This occurs at any point where a names file should be included in the analysis (all steps that ask for the name file).
The duplicate values that are included in the groups file occurs each time the group file is created.
Here an instance where I get the message that names files is a problem, but the analysis “seems” to work:
mothur > unique.seqs(fasta=allsffRPtrmd.trim.fasta, name=allsffRPtrmd.trim.names)
Unable to open C:\mothur\in\allsffRPtrmd.trim.fasta. Trying output directory C:\mothur\out\allsffRPtrmd.trim.fasta
Unable to open C:\mothur\in\allsffRPtrmd.trim.names. Trying output directory C:\mothur\out\allsffRPtrmd.trim.names
[ERROR]: 07HYPI40V02DIQLX is in your fasta file, and not in your namefile, please correct.
[ERROR]: 07HYPI40V02EM9O0 is in your fasta file, and not in your namefile, please correct.
. . . .
[ERROR]: 39ICYDE7004IHIUI is in your fasta file, and not in your namefile, please correct.
[ERROR]: 39ICYDE7004IR2IM is in your fasta file, and not in your namefile, please correct.
33139 24151
Output File Names:
C:\mothur\out\allsffRPtrmd.trim.unique.names
C:\mothur\out\allsffRPtrmd.trim.unique.fasta
But the resulting file is problematic.
mothur > summary.seqs(name=current)
Using C:\mothur\out\allsffRPtrmd.trim.unique.names as input file for the name parameter.
Using C:\mothur\out\allsffRPtrmd.trim.unique.fasta as input file for the fasta parameter.
Using 1 processors.
[ERROR]: ‘07HYPI40V02DIQLX’ is not in your name or count file, please correct.
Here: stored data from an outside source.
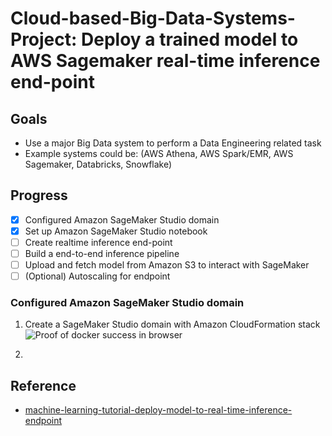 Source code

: # Cloud-based-Big-Data-Systems-Project: Deploy a trained model to AWS Sagemaker real-time inference end-point
## Goals
* Use a major Big Data system to perform a Data Engineering related task
* Example systems could be:  (AWS Athena, AWS Spark/EMR, AWS Sagemaker, Databricks, Snowflake)

## Progress
 - [x] Configured Amazon SageMaker Studio domain
 - [x] Set up Amazon SageMaker Studio notebook
 - [ ] Create realtime inference end-point
 - [ ] Build a end-to-end inference pipeline
 - [ ] Upload and fetch model from Amazon S3 to interact with SageMaker
 - [ ] (Optional) Autoscaling for endpoint

### Configured Amazon SageMaker Studio domain
1. Create a SageMaker Studio domain with Amazon CloudFormation stack ![Proof of docker success in browser](assets/docker_success8000.png)

2. 

## Reference
* [machine-learning-tutorial-deploy-model-to-real-time-inference-endpoint](https://aws.amazon.com/getting-started/hands-on/machine-learning-tutorial-deploy-model-to-real-time-inference-endpoint/?nc1=h_ls)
Note: But it is there . . . this causes the summary.seqs to stop processing the file.
[b]Another attempt[/b]:
Output File Names:
C:\mothur\out\allsffRPtrmd.trim.fasta
C:\mothur\out\allsffRPtrmd.scrap.fasta
C:\mothur\out\allsffRPtrmd.trim.qual
C:\mothur\out\allsffRPtrmd.scrap.qual
C:\mothur\out\allsffRPtrmd.trim.names
C:\mothur\out\allsffRPtrmd.scrap.names
C:\mothur\out\allsffRPtrmd.groups
mothur > summary.seqs(fasta=allsffRPtrmd.trim.fasta, name=allsffRPtrmd.trim.names)
Unable to open C:\mothur\in\allsffRPtrmd.trim.fasta. Trying output directory C:\mothur\out\allsffRPtrmd.trim.fasta
Unable to open C:\mothur\in\allsffRptrmd.trim.names. Trying output directory C:\mothur\out\allsffRptrmd.trim.names
Using 1 processors.
[ERROR]: '07HYPI40V02DIQLX' is not in your name or count file, please correct.
But again, here is an instance where it seems to work
mothur > summary.seqs(name=current)
Using C:\mothur\out\allsffRPtrmd.trim.unique.pick.good.filter.names as input file for the name parameter.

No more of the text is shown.